Twierdzę, że proroctwem Mickiewicza było nazwanie w „Panu Tadeuszu” najszybszego z chartów –„Kusym”.

Mariusz Maszyński

Janusz Kusociński urodził się 15.01.1907r. w Warszawie jako wcześniak. Obawiano się nawet o jego życie. Jak się jednak miało okazać, ze słabego niemowlaka w zaciszu wsi Ołtarzew (państwo Kusocińscy przenieśli się tam, kiedy Janusz miał zaledwie pół roku), zaczął wyrastać tryskający zdrowiem i energią chłopak, któremu natura wprawdzie poskąpiła wzrostu (jako dorosły człowiek miał tylko 165 cm i ważył w granicach 61-65 kg), ale za to obdarzyła go niezwykle mocnym charakterem i zawziętością.

Janusz był najmłodszym, szóstym dzieckiem państwa Kusocińskich.

Ojciec, Klemens Kusociński, człowiek światły, działacz niepodległościowy i więzień caratu, po śmierci dwóch starszych synów – Zygmunta i Tadeusza – robił wszystko, aby najmłodszemu dać odpowiednie wykształcenie.

Swych starszych braci ,,Kusy’’ nigdy nie poznał. Urodzony w 1894 roku Zygmunt wyemigrował na studia do Francji. Brał udział w I wojnie światowej. Do Polski nie wrócił. Zmarł z wycieńczenia po zakończeniu działań wojennych, najprawdopodobniej w Paryżu.

Drugi z braci – Tadeusz - urodzony w 1900 roku zginął w czasie wojny polsko - rosyjskiej pod Zamościem w 1920 roku.

Najstarszą z rodzeństwa była Maria Halina, później Gościcka (1892 – 1977), podpora, spowiednicza i opiekunka Janusza. To ona była wraz z matką w domu przy ulicy Noakowskiego 16, gdy po aresztowaniu Janusza gestapo przeprowadzało tam rewizję. Aresztowana w 1944 roku przeżyła obóz koncentracyjny w Ravensbrück.

Wojnę przeżyła też druga siostra Janina Kusocińska – Czaplińska, starsza od Janusza o 8 lat.

Najmłodszą i najukochańszą siostrą „Kusego” była Halina urodzona w 1906 roku, której nagłą śmierć w 1929 roku Kusociński ciężko przeżył.

Pan Klemens Kusociński był zdecydowanym przeciwnikiem sportu. „Kusy” bał się ojca.
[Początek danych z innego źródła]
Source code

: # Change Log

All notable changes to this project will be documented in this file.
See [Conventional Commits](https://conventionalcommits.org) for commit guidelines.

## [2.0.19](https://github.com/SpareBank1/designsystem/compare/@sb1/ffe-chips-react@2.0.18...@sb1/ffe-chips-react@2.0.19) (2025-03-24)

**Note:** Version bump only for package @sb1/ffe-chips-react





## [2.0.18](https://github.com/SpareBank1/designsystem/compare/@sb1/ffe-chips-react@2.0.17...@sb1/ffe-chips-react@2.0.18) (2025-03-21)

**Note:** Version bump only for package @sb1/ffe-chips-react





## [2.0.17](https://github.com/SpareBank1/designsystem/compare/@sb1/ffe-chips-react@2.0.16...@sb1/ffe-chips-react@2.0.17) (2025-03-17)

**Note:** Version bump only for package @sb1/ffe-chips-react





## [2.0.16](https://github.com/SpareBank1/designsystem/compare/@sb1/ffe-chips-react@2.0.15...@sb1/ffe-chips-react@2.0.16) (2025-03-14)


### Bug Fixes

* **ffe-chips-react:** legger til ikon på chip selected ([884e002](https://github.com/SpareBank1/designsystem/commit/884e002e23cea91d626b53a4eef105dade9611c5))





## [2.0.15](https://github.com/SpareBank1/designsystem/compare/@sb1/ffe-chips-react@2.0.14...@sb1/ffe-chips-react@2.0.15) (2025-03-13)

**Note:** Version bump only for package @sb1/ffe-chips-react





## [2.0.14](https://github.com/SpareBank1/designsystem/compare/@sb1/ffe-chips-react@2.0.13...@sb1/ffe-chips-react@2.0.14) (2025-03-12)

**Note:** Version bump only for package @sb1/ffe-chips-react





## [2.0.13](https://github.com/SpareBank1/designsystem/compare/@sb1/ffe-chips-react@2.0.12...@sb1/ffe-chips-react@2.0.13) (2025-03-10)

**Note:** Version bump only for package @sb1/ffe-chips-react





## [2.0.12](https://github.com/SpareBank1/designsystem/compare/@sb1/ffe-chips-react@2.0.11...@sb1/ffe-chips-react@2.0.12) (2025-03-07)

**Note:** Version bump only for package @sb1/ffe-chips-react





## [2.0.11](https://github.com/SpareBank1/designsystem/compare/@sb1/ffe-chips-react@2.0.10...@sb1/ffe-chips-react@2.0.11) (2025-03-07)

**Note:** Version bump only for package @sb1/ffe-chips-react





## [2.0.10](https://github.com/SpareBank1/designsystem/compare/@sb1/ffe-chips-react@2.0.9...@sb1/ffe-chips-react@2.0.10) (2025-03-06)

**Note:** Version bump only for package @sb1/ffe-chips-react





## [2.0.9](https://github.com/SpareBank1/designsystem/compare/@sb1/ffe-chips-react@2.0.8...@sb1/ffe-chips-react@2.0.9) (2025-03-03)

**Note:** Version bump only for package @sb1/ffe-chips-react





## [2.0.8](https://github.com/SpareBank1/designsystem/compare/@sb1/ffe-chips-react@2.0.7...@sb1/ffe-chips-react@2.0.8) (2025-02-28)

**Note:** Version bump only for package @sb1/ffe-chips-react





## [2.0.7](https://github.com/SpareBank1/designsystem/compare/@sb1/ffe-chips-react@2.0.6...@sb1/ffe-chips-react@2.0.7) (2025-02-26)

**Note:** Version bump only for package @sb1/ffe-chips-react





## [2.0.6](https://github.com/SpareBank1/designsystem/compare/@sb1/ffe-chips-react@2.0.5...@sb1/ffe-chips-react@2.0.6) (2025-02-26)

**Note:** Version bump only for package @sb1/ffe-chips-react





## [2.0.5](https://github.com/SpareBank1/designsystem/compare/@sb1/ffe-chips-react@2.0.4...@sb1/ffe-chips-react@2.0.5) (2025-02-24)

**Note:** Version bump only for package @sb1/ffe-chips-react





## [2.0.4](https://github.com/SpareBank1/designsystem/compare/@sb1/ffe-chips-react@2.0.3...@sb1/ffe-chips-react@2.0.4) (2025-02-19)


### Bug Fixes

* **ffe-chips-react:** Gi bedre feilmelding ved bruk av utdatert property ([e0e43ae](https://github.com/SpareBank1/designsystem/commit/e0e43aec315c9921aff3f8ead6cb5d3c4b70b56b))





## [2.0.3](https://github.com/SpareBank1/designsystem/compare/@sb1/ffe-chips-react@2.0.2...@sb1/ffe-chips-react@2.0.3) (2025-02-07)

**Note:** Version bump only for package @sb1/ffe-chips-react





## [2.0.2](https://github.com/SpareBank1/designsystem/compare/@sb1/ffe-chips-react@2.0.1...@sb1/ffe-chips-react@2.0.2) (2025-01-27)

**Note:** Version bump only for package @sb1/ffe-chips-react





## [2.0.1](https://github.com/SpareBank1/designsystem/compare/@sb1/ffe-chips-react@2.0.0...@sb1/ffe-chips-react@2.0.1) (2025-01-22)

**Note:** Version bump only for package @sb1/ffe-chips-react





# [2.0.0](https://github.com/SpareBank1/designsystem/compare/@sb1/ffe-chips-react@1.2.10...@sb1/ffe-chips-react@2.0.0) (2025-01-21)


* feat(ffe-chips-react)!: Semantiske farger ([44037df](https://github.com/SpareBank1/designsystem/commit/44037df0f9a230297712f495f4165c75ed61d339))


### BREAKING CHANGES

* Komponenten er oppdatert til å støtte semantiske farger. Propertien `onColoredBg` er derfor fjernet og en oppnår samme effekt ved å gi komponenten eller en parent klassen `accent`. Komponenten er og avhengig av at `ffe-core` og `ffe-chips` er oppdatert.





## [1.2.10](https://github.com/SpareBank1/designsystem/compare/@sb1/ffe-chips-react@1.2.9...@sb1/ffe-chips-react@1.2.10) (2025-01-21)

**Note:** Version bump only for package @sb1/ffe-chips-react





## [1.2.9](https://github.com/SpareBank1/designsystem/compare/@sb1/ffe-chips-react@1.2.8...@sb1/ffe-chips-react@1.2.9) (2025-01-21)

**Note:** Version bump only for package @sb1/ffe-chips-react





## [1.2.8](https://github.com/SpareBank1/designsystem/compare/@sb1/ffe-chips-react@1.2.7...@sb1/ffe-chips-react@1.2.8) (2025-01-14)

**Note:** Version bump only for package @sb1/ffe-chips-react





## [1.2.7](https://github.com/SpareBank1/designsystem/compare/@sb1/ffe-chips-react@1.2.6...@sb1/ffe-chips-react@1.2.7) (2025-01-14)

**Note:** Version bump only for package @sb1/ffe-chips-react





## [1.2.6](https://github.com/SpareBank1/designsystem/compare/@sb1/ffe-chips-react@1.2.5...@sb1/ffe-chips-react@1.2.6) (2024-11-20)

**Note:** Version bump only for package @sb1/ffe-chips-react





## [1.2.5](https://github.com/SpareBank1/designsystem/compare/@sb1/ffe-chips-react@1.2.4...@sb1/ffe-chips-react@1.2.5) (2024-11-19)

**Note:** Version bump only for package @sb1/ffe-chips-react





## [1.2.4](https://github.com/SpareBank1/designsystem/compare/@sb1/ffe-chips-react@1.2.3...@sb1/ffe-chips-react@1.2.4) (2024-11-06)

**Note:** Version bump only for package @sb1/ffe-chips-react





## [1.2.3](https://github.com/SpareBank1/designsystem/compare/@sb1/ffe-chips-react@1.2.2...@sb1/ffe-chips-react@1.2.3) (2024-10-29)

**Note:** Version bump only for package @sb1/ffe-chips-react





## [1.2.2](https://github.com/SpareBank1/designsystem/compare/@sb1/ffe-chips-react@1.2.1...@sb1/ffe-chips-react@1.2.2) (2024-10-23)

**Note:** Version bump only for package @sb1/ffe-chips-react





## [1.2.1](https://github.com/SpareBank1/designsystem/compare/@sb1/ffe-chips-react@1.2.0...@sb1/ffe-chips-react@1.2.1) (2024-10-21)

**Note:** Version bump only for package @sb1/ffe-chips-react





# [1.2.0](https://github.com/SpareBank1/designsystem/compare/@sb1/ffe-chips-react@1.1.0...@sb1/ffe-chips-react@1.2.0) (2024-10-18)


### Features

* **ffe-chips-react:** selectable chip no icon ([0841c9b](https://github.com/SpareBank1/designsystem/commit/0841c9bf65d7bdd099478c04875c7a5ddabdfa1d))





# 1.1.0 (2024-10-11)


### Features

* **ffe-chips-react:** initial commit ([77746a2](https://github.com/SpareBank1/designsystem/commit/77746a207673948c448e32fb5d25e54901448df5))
Wszelkie jego decyzje i polecenia wykonywał, ale tylko dla „świętego spokoju”. Janusz uczyć się jednak nie chciał. Pojęcia ,,zawód”, „wykształcenie”, „kariera” nie robiły na nim żadnego wrażenia.

– Skoro tak lubisz wieś i świeże powietrze, to zrobimy z ciebie ogrodnika – orzekł pan Klemens i umieścił syna w Państwowej Średniej Szkole Ogrodniczej.

Matka, Zofia ze Śmiechowskich (1869- 1940), też nie była zwolenniczką sportu.

– I co ci z tego, zdrowie stracisz, nerwy poharatasz i tyle – słyszał ciągle „Kusy” od matki, którą bezgranicznie kochał.

Pierwszą, młodzieńczą pasją „Kusego” była piłka nożna. Tej pasji poświęcał się bez reszty w latach 1918-1924 w dzikich drużynach: Pretorii, Sparcie i Placówce, a potem już w „prawdziwych” klubach: Ożarowiance, Józefowiance, RKS „Ruch”, by wreszcie osiąść w „C” klasowej RTS „Sarmata”. Tam też w roku 1926 zadebiutował jako biegacz. Był to czysty przypadek. „Kusy” wystartował w zastępstwie za kolegę. Nikt wtedy nie przypuszczał, w jak istotny sposób wpłynie to na dalsze życie Kusocińskiego.

Że zostanie biegaczem i reprezentantem Polski zdecydował Kusociński w 1927 roku, kiedy to wraz z Reprezentacją Związku Robotniczych Stowarzyszeń Sportowych wyjechał do Pragi na Zlot Robotniczy (zwany również „Olimpiadą Sportową”).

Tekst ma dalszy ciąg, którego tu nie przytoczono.